[Opening Supplied data section]

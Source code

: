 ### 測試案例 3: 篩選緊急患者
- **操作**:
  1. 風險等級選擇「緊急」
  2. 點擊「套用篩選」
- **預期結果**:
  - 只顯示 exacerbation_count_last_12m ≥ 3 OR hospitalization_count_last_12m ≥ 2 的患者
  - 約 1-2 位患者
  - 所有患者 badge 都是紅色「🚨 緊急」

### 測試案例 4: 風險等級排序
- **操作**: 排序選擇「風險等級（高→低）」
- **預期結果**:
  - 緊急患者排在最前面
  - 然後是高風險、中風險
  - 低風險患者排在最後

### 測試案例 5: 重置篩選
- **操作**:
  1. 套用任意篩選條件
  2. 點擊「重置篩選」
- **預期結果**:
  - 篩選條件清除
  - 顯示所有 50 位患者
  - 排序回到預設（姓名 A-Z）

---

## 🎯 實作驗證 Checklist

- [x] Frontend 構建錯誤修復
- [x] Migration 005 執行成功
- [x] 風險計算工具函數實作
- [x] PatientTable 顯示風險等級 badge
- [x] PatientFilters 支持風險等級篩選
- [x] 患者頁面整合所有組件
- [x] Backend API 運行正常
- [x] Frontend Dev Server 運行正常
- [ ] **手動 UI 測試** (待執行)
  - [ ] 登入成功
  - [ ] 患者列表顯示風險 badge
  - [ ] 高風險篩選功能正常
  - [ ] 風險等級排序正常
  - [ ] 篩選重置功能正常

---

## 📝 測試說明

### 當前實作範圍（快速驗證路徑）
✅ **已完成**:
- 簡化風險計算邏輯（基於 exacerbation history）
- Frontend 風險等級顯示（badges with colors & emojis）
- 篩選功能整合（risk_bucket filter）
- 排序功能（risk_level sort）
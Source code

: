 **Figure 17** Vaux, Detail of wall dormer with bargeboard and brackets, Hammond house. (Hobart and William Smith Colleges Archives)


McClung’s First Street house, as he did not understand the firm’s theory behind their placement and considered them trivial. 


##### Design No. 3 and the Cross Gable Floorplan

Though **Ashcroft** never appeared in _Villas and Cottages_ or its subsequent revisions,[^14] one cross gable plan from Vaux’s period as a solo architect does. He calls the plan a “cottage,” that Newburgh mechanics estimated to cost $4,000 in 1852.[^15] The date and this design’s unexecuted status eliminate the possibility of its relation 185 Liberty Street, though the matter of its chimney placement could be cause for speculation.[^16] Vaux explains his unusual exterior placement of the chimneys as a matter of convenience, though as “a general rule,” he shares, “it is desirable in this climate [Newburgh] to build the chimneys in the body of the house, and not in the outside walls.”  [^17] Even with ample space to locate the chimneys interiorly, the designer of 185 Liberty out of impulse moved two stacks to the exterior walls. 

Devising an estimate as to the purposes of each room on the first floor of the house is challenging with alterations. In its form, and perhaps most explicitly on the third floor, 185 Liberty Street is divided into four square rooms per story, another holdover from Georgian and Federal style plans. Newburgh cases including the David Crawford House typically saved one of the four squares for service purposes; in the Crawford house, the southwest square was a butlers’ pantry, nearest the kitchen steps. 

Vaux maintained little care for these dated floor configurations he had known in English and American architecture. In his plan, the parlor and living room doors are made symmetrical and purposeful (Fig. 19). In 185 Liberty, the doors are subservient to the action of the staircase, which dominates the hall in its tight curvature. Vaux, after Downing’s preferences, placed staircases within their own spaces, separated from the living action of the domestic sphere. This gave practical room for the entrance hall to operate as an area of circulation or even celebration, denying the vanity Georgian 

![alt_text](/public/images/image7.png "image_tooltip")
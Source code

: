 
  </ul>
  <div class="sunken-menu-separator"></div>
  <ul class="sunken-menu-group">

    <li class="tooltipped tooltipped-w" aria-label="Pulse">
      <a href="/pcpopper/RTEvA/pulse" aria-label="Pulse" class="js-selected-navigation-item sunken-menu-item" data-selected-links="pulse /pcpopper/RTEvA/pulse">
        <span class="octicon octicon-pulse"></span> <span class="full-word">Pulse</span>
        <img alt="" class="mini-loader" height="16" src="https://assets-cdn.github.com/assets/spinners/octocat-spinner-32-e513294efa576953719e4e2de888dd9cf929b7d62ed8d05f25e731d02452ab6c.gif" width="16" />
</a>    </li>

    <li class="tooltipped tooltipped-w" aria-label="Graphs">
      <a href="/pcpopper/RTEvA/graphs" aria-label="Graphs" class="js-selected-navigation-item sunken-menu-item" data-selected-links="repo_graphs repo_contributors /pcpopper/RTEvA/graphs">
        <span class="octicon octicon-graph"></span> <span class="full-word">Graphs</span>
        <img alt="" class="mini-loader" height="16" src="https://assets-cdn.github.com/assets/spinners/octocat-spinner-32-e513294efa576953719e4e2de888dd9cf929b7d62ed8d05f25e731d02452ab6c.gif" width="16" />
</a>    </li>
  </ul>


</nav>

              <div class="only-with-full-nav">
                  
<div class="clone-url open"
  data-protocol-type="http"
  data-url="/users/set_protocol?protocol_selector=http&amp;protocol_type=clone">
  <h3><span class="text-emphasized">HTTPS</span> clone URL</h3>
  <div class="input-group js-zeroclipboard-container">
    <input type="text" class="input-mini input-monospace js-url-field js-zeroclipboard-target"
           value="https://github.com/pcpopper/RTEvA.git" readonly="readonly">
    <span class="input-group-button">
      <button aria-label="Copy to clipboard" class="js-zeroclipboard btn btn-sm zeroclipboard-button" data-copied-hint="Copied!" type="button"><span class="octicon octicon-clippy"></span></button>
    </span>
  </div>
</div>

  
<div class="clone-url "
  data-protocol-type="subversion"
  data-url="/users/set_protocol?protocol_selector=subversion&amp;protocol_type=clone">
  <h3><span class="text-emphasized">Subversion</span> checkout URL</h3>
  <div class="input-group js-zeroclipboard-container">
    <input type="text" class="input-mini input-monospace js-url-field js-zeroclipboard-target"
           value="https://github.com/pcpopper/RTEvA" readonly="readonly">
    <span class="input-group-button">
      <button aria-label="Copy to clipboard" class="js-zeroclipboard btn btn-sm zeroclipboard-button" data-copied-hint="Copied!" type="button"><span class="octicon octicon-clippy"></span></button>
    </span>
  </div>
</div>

[Closing Supplied data section]

What to do:
For this exercise, write all the records out again exactly.

Solution to the problem:
Source code

: ### 測試案例 3: 篩選緊急患者
- **操作**:
  1. 風險等級選擇「緊急」
  2. 點擊「套用篩選」
- **預期結果**:
  - 只顯示 exacerbation_count_last_12m ≥ 3 OR hospitalization_count_last_12m ≥ 2 的患者
  - 約 1-2 位患者
  - 所有患者 badge 都是紅色「🚨 緊急」

### 測試案例 4: 風險等級排序
- **操作**: 排序選擇「風險等級（高→低）」
- **預期結果**:
  - 緊急患者排在最前面
  - 然後是高風險、中風險
  - 低風險患者排在最後

### 測試案例 5: 重置篩選
- **操作**:
  1. 套用任意篩選條件
  2. 點擊「重置篩選」
- **預期結果**:
  - 篩選條件清除
  - 顯示所有 50 位患者
  - 排序回到預設（姓名 A-Z）

---

## 🎯 實作驗證 Checklist

- [x] Frontend 構建錯誤修復
- [x] Migration 005 執行成功
- [x] 風險計算工具函數實作
- [x] PatientTable 顯示風險等級 badge
- [x] PatientFilters 支持風險等級篩選
- [x] 患者頁面整合所有組件
- [x] Backend API 運行正常
- [x] Frontend Dev Server 運行正常
- [ ] **手動 UI 測試** (待執行)
  - [ ] 登入成功
  - [ ] 患者列表顯示風險 badge
  - [ ] 高風險篩選功能正常
  - [ ] 風險等級排序正常
  - [ ] 篩選重置功能正常

---

## 📝 測試說明

### 當前實作範圍（快速驗證路徑）
✅ **已完成**:
- 簡化風險計算邏輯（基於 exacerbation history）
- Frontend 風險等級顯示（badges with colors & emojis）
- 篩選功能整合（risk_bucket filter）
- 排序功能（risk_level sort）
Source code

: **Figure 17** Vaux, Detail of wall dormer with bargeboard and brackets, Hammond house. (Hobart and William Smith Colleges Archives)


McClung’s First Street house, as he did not understand the firm’s theory behind their placement and considered them trivial. 


##### Design No. 3 and the Cross Gable Floorplan

Though **Ashcroft** never appeared in _Villas and Cottages_ or its subsequent revisions,[^14] one cross gable plan from Vaux’s period as a solo architect does. He calls the plan a “cottage,” that Newburgh mechanics estimated to cost $4,000 in 1852.[^15] The date and this design’s unexecuted status eliminate the possibility of its relation 185 Liberty Street, though the matter of its chimney placement could be cause for speculation.[^16] Vaux explains his unusual exterior placement of the chimneys as a matter of convenience, though as “a general rule,” he shares, “it is desirable in this climate [Newburgh] to build the chimneys in the body of the house, and not in the outside walls.”  [^17] Even with ample space to locate the chimneys interiorly, the designer of 185 Liberty out of impulse moved two stacks to the exterior walls. 

Devising an estimate as to the purposes of each room on the first floor of the house is challenging with alterations. In its form, and perhaps most explicitly on the third floor, 185 Liberty Street is divided into four square rooms per story, another holdover from Georgian and Federal style plans. Newburgh cases including the David Crawford House typically saved one of the four squares for service purposes; in the Crawford house, the southwest square was a butlers’ pantry, nearest the kitchen steps. 

Vaux maintained little care for these dated floor configurations he had known in English and American architecture. In his plan, the parlor and living room doors are made symmetrical and purposeful (Fig. 19). In 185 Liberty, the doors are subservient to the action of the staircase, which dominates the hall in its tight curvature. Vaux, after Downing’s preferences, placed staircases within their own spaces, separated from the living action of the domestic sphere. This gave practical room for the entrance hall to operate as an area of circulation or even celebration, denying the vanity Georgian 

![alt_text](/public/images/image7.png "image_tooltip")
Source code

: 
  </ul>
  <div class="sunken-menu-separator"></div>
  <ul class="sunken-menu-group">

    <li class="tooltipped tooltipped-w" aria-label="Pulse">
      <a href="/pcpopper/RTEvA/pulse" aria-label="Pulse" class="js-selected-navigation-item sunken-menu-item" data-selected-links="pulse /pcpopper/RTEvA/pulse">
        <span class="octicon octicon-pulse"></span> <span class="full-word">Pulse</span>
        <img alt="" class="mini-loader" height="16" src="https://assets-cdn.github.com/assets/spinners/octocat-spinner-32-e513294efa576953719e4e2de888dd9cf929b7d62ed8d05f25e731d02452ab6c.gif" width="16" />
</a>    </li>

    <li class="tooltipped tooltipped-w" aria-label="Graphs">
      <a href="/pcpopper/RTEvA/graphs" aria-label="Graphs" class="js-selected-navigation-item sunken-menu-item" data-selected-links="repo_graphs repo_contributors /pcpopper/RTEvA/graphs">
        <span class="octicon octicon-graph"></span> <span class="full-word">Graphs</span>
        <img alt="" class="mini-loader" height="16" src="https://assets-cdn.github.com/assets/spinners/octocat-spinner-32-e513294efa576953719e4e2de888dd9cf929b7d62ed8d05f25e731d02452ab6c.gif" width="16" />
</a>    </li>
  </ul>


</nav>

              <div class="only-with-full-nav">
                  
<div class="clone-url open"
  data-protocol-type="http"
  data-url="/users/set_protocol?protocol_selector=http&amp;protocol_type=clone">
  <h3><span class="text-emphasized">HTTPS</span> clone URL</h3>
  <div class="input-group js-zeroclipboard-container">
    <input type="text" class="input-mini input-monospace js-url-field js-zeroclipboard-target"
           value="https://github.com/pcpopper/RTEvA.git" readonly="readonly">
    <span class="input-group-button">
      <button aria-label="Copy to clipboard" class="js-zeroclipboard btn btn-sm zeroclipboard-button" data-copied-hint="Copied!" type="button"><span class="octicon octicon-clippy"></span></button>
    </span>
  </div>
</div>

  
<div class="clone-url "
  data-protocol-type="subversion"
  data-url="/users/set_protocol?protocol_selector=subversion&amp;protocol_type=clone">
  <h3><span class="text-emphasized">Subversion</span> checkout URL</h3>
  <div class="input-group js-zeroclipboard-container">
    <input type="text" class="input-mini input-monospace js-url-field js-zeroclipboard-target"
           value="https://github.com/pcpopper/RTEvA" readonly="readonly">
    <span class="input-group-button">
      <button aria-label="Copy to clipboard" class="js-zeroclipboard btn btn-sm zeroclipboard-button" data-copied-hint="Copied!" type="button"><span class="octicon octicon-clippy"></span></button>
    </span>
  </div>
</div>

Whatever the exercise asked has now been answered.